RESEARCH DISCOVERIES AT STANFORD


What are the benefits of using animals in research?
Important discoveries create cures for both humans and animals.

2013: Thomas Südhof, Nobel Prize in Physiology or Medicine

Thomas Südhof, Nobel Prize in Physiology or Medicine, shared with James Rothman of Yale University and Randy Schekman of UC Berkeley, "for their discoveries of machinery regulating vesicle traffic, a major transport system in our cells."
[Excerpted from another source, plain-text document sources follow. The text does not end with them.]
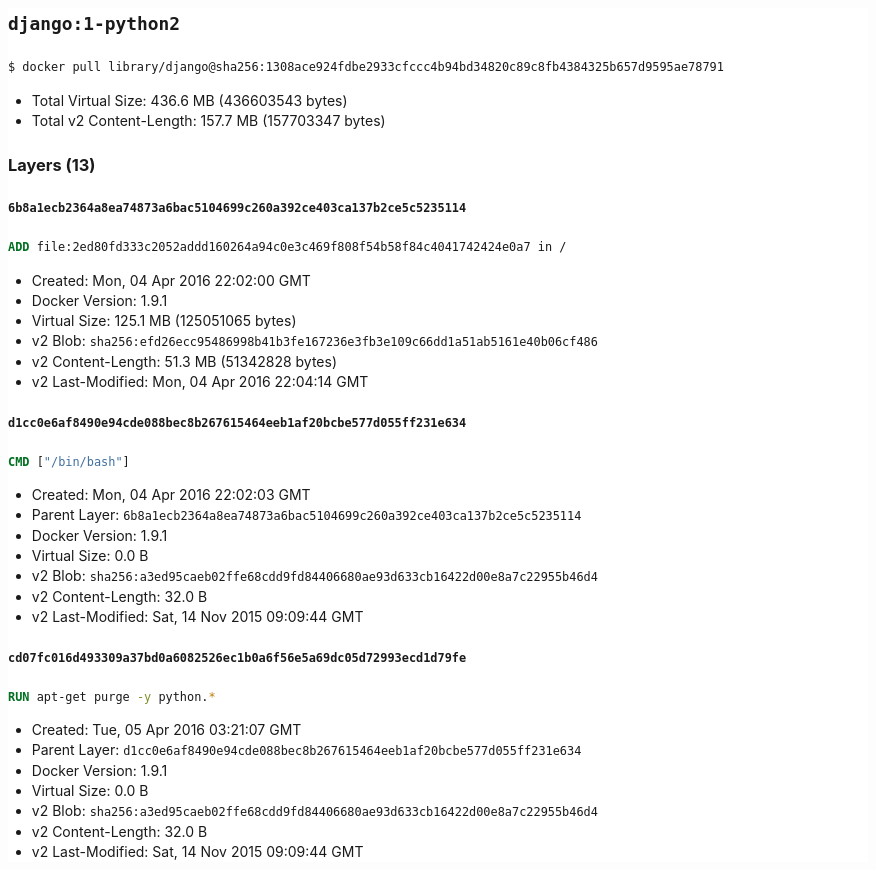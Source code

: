 ## `django:1-python2`

```console
$ docker pull library/django@sha256:1308ace924fdbe2933cfccc4b94bd34820c89c8fb4384325b657d9595ae78791
```

-	Total Virtual Size: 436.6 MB (436603543 bytes)
-	Total v2 Content-Length: 157.7 MB (157703347 bytes)

### Layers (13)

#### `6b8a1ecb2364a8ea74873a6bac5104699c260a392ce403ca137b2ce5c5235114`

```dockerfile
ADD file:2ed80fd333c2052addd160264a94c0e3c469f808f54b58f84c4041742424e0a7 in /
```

-	Created: Mon, 04 Apr 2016 22:02:00 GMT
-	Docker Version: 1.9.1
-	Virtual Size: 125.1 MB (125051065 bytes)
-	v2 Blob: `sha256:efd26ecc95486998b41b3fe167236e3fb3e109c66dd1a51ab5161e40b06cf486`
-	v2 Content-Length: 51.3 MB (51342828 bytes)
-	v2 Last-Modified: Mon, 04 Apr 2016 22:04:14 GMT

#### `d1cc0e6af8490e94cde088bec8b267615464eeb1af20bcbe577d055ff231e634`

```dockerfile
CMD ["/bin/bash"]
```

-	Created: Mon, 04 Apr 2016 22:02:03 GMT
-	Parent Layer: `6b8a1ecb2364a8ea74873a6bac5104699c260a392ce403ca137b2ce5c5235114`
-	Docker Version: 1.9.1
-	Virtual Size: 0.0 B
-	v2 Blob: `sha256:a3ed95caeb02ffe68cdd9fd84406680ae93d633cb16422d00e8a7c22955b46d4`
-	v2 Content-Length: 32.0 B
-	v2 Last-Modified: Sat, 14 Nov 2015 09:09:44 GMT

#### `cd07fc016d493309a37bd0a6082526ec1b0a6f56e5a69dc05d72993ecd1d79fe`

```dockerfile
RUN apt-get purge -y python.*
```

-	Created: Tue, 05 Apr 2016 03:21:07 GMT
-	Parent Layer: `d1cc0e6af8490e94cde088bec8b267615464eeb1af20bcbe577d055ff231e634`
-	Docker Version: 1.9.1
-	Virtual Size: 0.0 B
-	v2 Blob: `sha256:a3ed95caeb02ffe68cdd9fd84406680ae93d633cb16422d00e8a7c22955b46d4`
-	v2 Content-Length: 32.0 B
-	v2 Last-Modified: Sat, 14 Nov 2015 09:09:44 GMT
Psychiatric and neurologic disorders such as schizophrenia, autism, and Parkinson's disease are all at least partially caused by a defect in how brain cells (neurons) communicate with each other.  Dr. Sudhof’s work using laboratory mice over the past few decades has culminated in our present understanding of how normal neurons function.

Understanding what is normal allows scientists to understand what is abnormal, which will eventually lead to therapies for these disorders.
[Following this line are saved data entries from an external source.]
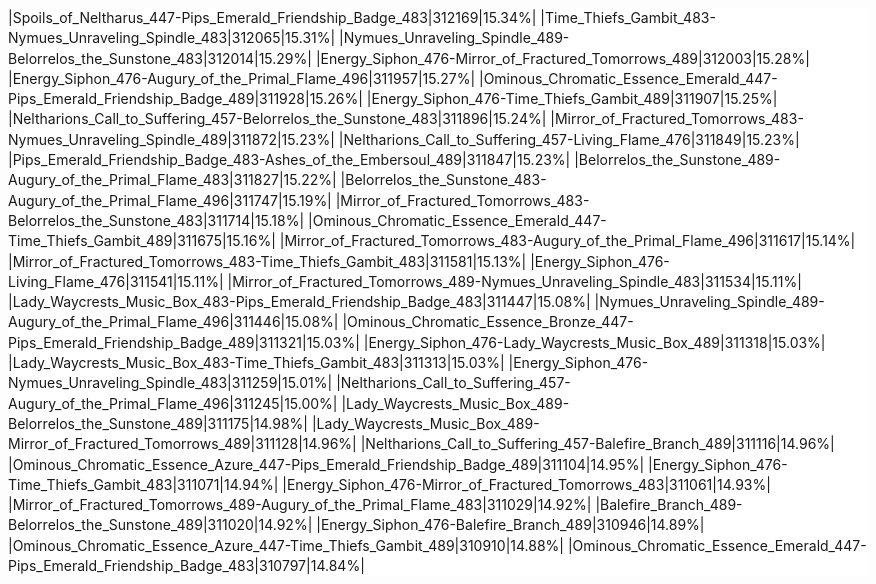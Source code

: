 |Spoils_of_Neltharus_447-Pips_Emerald_Friendship_Badge_483|312169|15.34%|
|Time_Thiefs_Gambit_483-Nymues_Unraveling_Spindle_483|312065|15.31%|
|Nymues_Unraveling_Spindle_489-Belorrelos_the_Sunstone_483|312014|15.29%|
|Energy_Siphon_476-Mirror_of_Fractured_Tomorrows_489|312003|15.28%|
|Energy_Siphon_476-Augury_of_the_Primal_Flame_496|311957|15.27%|
|Ominous_Chromatic_Essence_Emerald_447-Pips_Emerald_Friendship_Badge_489|311928|15.26%|
|Energy_Siphon_476-Time_Thiefs_Gambit_489|311907|15.25%|
|Neltharions_Call_to_Suffering_457-Belorrelos_the_Sunstone_483|311896|15.24%|
|Mirror_of_Fractured_Tomorrows_483-Nymues_Unraveling_Spindle_489|311872|15.23%|
|Neltharions_Call_to_Suffering_457-Living_Flame_476|311849|15.23%|
|Pips_Emerald_Friendship_Badge_483-Ashes_of_the_Embersoul_489|311847|15.23%|
|Belorrelos_the_Sunstone_489-Augury_of_the_Primal_Flame_483|311827|15.22%|
|Belorrelos_the_Sunstone_483-Augury_of_the_Primal_Flame_496|311747|15.19%|
|Mirror_of_Fractured_Tomorrows_483-Belorrelos_the_Sunstone_483|311714|15.18%|
|Ominous_Chromatic_Essence_Emerald_447-Time_Thiefs_Gambit_489|311675|15.16%|
|Mirror_of_Fractured_Tomorrows_483-Augury_of_the_Primal_Flame_496|311617|15.14%|
|Mirror_of_Fractured_Tomorrows_483-Time_Thiefs_Gambit_483|311581|15.13%|
|Energy_Siphon_476-Living_Flame_476|311541|15.11%|
|Mirror_of_Fractured_Tomorrows_489-Nymues_Unraveling_Spindle_483|311534|15.11%|
|Lady_Waycrests_Music_Box_483-Pips_Emerald_Friendship_Badge_483|311447|15.08%|
|Nymues_Unraveling_Spindle_489-Augury_of_the_Primal_Flame_496|311446|15.08%|
|Ominous_Chromatic_Essence_Bronze_447-Pips_Emerald_Friendship_Badge_489|311321|15.03%|
|Energy_Siphon_476-Lady_Waycrests_Music_Box_489|311318|15.03%|
|Lady_Waycrests_Music_Box_483-Time_Thiefs_Gambit_483|311313|15.03%|
|Energy_Siphon_476-Nymues_Unraveling_Spindle_483|311259|15.01%|
|Neltharions_Call_to_Suffering_457-Augury_of_the_Primal_Flame_496|311245|15.00%|
|Lady_Waycrests_Music_Box_489-Belorrelos_the_Sunstone_489|311175|14.98%|
|Lady_Waycrests_Music_Box_489-Mirror_of_Fractured_Tomorrows_489|311128|14.96%|
|Neltharions_Call_to_Suffering_457-Balefire_Branch_489|311116|14.96%|
|Ominous_Chromatic_Essence_Azure_447-Pips_Emerald_Friendship_Badge_489|311104|14.95%|
|Energy_Siphon_476-Time_Thiefs_Gambit_483|311071|14.94%|
|Energy_Siphon_476-Mirror_of_Fractured_Tomorrows_483|311061|14.93%|
|Mirror_of_Fractured_Tomorrows_489-Augury_of_the_Primal_Flame_483|311029|14.92%|
|Balefire_Branch_489-Belorrelos_the_Sunstone_489|311020|14.92%|
|Energy_Siphon_476-Balefire_Branch_489|310946|14.89%|
|Ominous_Chromatic_Essence_Azure_447-Time_Thiefs_Gambit_489|310910|14.88%|
|Ominous_Chromatic_Essence_Emerald_447-Pips_Emerald_Friendship_Badge_483|310797|14.84%|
Read more: Thomas Südhof Wins Nobel Prize in Physiology or Medicine >>

 

2006: Andrew Fire, Nobel Prize in Physiology or Medicine

Andrew Fire, Nobel Prize in Physiology or Medicine; shared with Craig Mello of the University of Massachusetts Medical School, for recognizing that certain RNA molecules can be used to turn off specific genes in animal cells.
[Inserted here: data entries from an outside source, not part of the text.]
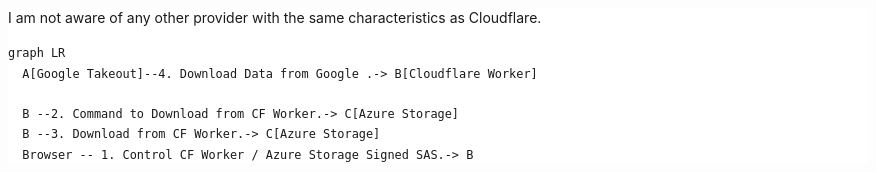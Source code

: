 I am not aware of any other provider with the same characteristics as Cloudflare.


```mermaid
graph LR
  A[Google Takeout]--4. Download Data from Google .-> B[Cloudflare Worker]

  B --2. Command to Download from CF Worker.-> C[Azure Storage]
  B --3. Download from CF Worker.-> C[Azure Storage]
  Browser -- 1. Control CF Worker / Azure Storage Signed SAS.-> B
```


[cf_capacity]: https://www.peeringdb.com/asn/13335
[fetch_free]: https://blog.cloudflare.com/workers-optimization-reduces-your-bill/
[egress_free]: https://blog.cloudflare.com/workers-now-even-more-unbound/
[cloudflare_workers]: https://cloudflare.com/workers
[gtr]: https://github.com/nelsonjchen/gtr
[msqa]: https://docs.microsoft.com/en-us/answers/questions/641723/i-can39t-get-azure-storage-to-support-putting-data.html
[azblob_http11]: https://docs.microsoft.com/en-us/rest/api/storageservices/http-version-support
[chrome_connection_limit]: https://chromium.googlesource.com/chromium/src/net/+/master/socket/client_socket_pool_manager.cc#51
[azcopy]: https://docs.microsoft.com/en-us/azure/storage/common/storage-use-azcopy-v10
[cfhttp3]: https://developers.cloudflare.com/http3/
Fire and Mello are part of a team of researchers credited with recognizing that certain RNA molecules can be used to turn off specific genes in animal cells. The discovery marked the first time biologists were able to selectively "silence" the voice of one gene in the cacophony of the tens of thousands that give a cell its marching orders from development to death. Their description of the process, called RNA interference or RNAi, opened up previously inaccessible areas of research.